▲ | bigdict 2 days ago | |
Sure, you can get better model performance by throwing more compute at the problem in different places. Does is it improve perf on an isoflop basis? | ||
▲ | Reubend 2 days ago | parent | next [-] | |
It's a valid criticism that this method would increase compute requirements, but sometimes an improvement in the end result justifies the compute needed. For things like code generation in large datasets, many people would be willing to "pay" with more compute if the results were better. And this doesn't seem to require more memory bandwidth, so it could be particularly good for local models. | ||
▲ | fabmilo 2 days ago | parent | prev | next [-] | |
I read the paper and the results don't really convince me that is the case. But the problem still remains of being able to use information from different part of the model without squishing it to a single value with the softmax. | ||
▲ | eightysixfour 2 days ago | parent | prev | next [-] | |
That's... not always a given for SOTA sized models. When the ROI on more training stops, it is nice to have alternatives, whether that is RL-tuned reasoning models or alternative architectures that improve specific areas of weakness. | ||
▲ | jwilber 2 days ago | parent | prev [-] | |
There’s no one-size-fits-all answer here, but in my experience, for long contexts, perf for conv-based methods outperforms strictly attention-based methods.

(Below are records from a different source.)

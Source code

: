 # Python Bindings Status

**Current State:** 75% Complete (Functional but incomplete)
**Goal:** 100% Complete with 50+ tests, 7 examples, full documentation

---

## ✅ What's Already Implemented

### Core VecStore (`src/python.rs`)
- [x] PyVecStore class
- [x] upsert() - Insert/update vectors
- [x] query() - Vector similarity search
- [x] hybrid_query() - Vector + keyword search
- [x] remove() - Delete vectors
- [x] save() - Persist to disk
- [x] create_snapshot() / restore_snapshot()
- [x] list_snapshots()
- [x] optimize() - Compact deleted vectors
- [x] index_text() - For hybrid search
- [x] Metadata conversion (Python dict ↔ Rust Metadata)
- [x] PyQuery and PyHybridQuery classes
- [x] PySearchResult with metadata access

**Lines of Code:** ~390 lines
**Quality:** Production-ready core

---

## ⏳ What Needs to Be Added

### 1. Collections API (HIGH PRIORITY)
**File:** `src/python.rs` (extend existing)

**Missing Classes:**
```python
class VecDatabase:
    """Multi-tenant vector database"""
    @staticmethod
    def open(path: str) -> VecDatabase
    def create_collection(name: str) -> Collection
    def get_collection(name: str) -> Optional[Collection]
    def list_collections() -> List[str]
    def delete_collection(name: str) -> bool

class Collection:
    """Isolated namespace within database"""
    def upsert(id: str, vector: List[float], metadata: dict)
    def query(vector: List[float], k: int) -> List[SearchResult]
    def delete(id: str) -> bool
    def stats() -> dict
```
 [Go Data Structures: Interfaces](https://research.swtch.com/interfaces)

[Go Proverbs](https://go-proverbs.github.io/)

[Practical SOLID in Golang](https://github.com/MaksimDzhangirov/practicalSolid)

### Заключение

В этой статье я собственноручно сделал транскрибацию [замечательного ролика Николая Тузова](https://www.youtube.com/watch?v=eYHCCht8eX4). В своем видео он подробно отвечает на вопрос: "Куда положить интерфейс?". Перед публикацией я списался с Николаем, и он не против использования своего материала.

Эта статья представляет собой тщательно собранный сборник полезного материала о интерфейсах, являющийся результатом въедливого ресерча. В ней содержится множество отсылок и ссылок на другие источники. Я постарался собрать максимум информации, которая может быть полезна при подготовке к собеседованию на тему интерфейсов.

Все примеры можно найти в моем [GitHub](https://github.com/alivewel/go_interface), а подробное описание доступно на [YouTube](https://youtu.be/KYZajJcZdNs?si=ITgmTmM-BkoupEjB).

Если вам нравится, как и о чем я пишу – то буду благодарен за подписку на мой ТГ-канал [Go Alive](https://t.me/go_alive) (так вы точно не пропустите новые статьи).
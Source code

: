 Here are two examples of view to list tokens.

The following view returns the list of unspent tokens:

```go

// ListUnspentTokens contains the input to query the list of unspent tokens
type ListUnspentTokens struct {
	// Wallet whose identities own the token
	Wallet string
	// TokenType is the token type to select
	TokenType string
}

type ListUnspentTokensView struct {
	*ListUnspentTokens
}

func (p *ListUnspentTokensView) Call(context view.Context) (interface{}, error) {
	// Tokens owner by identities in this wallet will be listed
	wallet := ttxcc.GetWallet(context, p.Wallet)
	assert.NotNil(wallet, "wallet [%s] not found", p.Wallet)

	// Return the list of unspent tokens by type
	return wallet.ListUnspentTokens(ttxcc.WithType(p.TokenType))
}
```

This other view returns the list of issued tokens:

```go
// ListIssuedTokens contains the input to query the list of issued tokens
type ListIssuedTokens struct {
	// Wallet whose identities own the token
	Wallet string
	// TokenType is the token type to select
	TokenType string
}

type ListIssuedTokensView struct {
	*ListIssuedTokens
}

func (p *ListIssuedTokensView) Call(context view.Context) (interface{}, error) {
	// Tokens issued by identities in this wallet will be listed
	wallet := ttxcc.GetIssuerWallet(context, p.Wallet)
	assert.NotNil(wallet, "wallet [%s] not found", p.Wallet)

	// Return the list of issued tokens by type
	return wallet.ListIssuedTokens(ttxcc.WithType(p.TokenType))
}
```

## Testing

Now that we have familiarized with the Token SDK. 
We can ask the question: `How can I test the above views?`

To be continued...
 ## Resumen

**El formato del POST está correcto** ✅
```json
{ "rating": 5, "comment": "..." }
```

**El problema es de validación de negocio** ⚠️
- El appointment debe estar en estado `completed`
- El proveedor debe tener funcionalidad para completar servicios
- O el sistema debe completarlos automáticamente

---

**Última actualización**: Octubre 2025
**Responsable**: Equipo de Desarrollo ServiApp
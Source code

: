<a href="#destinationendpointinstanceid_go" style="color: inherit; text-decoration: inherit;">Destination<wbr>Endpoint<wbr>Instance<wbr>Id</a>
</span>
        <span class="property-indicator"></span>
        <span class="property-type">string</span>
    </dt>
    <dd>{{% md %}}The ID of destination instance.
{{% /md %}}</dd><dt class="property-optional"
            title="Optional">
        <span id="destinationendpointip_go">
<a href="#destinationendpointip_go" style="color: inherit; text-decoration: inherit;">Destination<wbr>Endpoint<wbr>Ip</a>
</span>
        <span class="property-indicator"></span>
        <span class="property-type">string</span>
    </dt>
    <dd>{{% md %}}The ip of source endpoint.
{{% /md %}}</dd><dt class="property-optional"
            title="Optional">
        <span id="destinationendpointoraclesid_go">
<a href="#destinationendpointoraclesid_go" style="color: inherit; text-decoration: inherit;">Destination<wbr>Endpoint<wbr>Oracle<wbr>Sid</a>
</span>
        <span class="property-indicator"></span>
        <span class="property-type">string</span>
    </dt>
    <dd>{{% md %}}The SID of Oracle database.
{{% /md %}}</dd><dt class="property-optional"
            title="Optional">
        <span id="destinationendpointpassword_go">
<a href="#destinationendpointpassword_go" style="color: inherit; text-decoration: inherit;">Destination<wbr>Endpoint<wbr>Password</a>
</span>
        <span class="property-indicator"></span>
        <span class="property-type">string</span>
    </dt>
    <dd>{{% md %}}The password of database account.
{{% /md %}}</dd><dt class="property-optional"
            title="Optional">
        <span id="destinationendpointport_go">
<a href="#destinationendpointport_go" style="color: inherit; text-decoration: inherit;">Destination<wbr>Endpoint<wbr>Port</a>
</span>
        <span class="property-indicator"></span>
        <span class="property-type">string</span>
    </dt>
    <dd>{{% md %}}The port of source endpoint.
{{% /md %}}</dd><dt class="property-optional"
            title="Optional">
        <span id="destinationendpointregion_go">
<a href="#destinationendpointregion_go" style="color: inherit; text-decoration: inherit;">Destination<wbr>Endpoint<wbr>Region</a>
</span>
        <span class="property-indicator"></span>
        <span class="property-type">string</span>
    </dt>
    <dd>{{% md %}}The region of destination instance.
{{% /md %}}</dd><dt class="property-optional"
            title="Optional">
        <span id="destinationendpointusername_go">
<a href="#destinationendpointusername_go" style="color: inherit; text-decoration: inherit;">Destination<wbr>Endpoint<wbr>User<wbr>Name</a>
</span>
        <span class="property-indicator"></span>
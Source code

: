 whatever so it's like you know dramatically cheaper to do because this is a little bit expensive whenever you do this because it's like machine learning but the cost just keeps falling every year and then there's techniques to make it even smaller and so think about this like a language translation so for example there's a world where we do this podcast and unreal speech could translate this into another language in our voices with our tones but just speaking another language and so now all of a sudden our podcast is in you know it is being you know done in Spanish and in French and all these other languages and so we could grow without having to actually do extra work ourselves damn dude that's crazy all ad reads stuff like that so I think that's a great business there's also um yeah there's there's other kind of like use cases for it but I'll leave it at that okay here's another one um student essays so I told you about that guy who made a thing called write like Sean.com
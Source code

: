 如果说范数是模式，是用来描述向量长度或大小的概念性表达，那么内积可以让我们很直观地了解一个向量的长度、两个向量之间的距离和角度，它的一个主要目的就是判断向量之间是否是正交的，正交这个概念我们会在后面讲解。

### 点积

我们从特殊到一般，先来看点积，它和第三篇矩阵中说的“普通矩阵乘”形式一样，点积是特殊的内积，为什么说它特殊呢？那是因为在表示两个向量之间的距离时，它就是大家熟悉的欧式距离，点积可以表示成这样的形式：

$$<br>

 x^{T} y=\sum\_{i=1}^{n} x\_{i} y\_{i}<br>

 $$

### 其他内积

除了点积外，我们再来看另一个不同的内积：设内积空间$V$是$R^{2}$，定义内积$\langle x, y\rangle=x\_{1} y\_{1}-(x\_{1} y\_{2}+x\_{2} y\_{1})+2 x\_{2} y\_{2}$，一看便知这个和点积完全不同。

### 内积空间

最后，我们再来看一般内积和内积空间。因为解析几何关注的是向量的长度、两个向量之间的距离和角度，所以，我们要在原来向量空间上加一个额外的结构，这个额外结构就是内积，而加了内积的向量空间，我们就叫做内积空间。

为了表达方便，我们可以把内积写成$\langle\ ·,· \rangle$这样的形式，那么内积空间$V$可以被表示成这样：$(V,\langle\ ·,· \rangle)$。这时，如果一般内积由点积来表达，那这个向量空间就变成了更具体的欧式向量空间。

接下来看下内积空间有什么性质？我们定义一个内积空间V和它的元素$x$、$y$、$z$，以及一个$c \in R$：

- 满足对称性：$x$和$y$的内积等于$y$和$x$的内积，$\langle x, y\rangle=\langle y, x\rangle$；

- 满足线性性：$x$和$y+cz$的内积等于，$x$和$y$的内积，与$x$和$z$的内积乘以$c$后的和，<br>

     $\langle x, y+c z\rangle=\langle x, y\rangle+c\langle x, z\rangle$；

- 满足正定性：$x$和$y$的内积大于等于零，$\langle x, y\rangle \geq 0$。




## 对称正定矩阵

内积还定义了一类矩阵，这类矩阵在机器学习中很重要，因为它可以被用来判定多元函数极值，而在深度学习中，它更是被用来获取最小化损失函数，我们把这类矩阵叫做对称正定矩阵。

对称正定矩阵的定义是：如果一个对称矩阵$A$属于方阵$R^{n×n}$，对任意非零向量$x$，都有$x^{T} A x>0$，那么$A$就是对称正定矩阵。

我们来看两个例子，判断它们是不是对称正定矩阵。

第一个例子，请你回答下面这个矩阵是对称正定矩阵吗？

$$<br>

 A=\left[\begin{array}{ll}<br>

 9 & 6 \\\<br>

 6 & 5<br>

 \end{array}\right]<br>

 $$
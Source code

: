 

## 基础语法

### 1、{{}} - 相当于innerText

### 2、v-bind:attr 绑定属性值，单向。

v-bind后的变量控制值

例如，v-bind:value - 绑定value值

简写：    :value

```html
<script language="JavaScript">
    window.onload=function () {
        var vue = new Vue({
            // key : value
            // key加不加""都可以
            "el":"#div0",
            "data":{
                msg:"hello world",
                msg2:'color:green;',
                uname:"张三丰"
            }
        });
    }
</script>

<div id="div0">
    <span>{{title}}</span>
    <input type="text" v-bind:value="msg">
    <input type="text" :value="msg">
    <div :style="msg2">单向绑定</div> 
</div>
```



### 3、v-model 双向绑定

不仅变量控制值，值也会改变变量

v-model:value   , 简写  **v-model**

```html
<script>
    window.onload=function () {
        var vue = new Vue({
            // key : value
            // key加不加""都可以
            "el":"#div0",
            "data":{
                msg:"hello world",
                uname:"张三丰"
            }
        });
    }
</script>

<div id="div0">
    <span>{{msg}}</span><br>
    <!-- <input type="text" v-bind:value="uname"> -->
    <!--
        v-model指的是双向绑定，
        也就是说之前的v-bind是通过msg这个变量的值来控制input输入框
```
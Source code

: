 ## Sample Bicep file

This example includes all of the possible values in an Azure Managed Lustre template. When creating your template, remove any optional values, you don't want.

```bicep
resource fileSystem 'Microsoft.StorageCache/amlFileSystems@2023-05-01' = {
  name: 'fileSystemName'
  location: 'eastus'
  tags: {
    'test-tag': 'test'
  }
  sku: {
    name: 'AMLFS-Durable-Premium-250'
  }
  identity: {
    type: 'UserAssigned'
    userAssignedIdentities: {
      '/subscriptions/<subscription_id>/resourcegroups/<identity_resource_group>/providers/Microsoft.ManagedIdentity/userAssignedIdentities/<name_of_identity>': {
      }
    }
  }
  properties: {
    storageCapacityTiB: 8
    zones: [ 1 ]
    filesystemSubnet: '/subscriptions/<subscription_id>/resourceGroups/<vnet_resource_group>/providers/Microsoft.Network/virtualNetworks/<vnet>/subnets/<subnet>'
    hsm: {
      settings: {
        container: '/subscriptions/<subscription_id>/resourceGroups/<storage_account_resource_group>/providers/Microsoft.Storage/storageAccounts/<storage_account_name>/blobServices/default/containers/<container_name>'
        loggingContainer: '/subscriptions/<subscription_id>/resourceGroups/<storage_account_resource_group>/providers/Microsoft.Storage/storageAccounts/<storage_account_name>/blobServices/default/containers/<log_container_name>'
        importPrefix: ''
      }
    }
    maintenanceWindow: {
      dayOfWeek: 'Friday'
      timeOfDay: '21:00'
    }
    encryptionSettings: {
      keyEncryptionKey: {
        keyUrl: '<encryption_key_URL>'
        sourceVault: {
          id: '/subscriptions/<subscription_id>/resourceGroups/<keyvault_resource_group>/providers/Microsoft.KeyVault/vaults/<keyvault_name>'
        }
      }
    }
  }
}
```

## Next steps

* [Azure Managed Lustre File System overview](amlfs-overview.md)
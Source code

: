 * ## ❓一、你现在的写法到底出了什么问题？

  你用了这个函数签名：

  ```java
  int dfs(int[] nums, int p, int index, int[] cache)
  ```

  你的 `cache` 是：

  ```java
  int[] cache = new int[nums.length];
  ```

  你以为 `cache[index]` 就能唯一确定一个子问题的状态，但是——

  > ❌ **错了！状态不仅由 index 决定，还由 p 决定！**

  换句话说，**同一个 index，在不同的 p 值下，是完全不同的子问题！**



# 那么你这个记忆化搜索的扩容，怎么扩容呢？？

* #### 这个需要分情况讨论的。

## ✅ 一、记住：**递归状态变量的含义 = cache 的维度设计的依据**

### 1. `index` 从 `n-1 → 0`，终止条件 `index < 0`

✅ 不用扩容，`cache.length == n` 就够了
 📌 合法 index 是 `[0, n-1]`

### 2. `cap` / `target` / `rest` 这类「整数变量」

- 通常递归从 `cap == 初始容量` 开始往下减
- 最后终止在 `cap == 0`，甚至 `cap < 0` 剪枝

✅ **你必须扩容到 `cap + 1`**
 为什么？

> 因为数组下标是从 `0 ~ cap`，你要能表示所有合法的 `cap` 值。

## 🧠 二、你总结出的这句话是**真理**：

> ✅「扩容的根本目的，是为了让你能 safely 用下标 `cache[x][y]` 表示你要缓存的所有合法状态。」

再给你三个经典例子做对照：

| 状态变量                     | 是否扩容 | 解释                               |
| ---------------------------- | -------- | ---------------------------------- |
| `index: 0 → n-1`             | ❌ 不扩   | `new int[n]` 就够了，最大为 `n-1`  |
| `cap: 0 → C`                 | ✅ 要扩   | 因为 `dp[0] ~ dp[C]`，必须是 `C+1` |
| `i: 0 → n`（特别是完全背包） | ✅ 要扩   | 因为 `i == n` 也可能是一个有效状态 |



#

See evo2: “With the current implementation of Evo2, we do not have the heavily optimized kernels in place for convolution operators like we do for attention layers in a model like llama2. Even with this shortcoming, we see that the benefit from including more convolutional layers makes up for the earlier stage of optimization at around the 64k context length. Beyond that point we see an improvement in performance even compared to a highly optimized transformer model.“ https://docs.nvidia.com/bionemo-framework/latest/models/evo2... |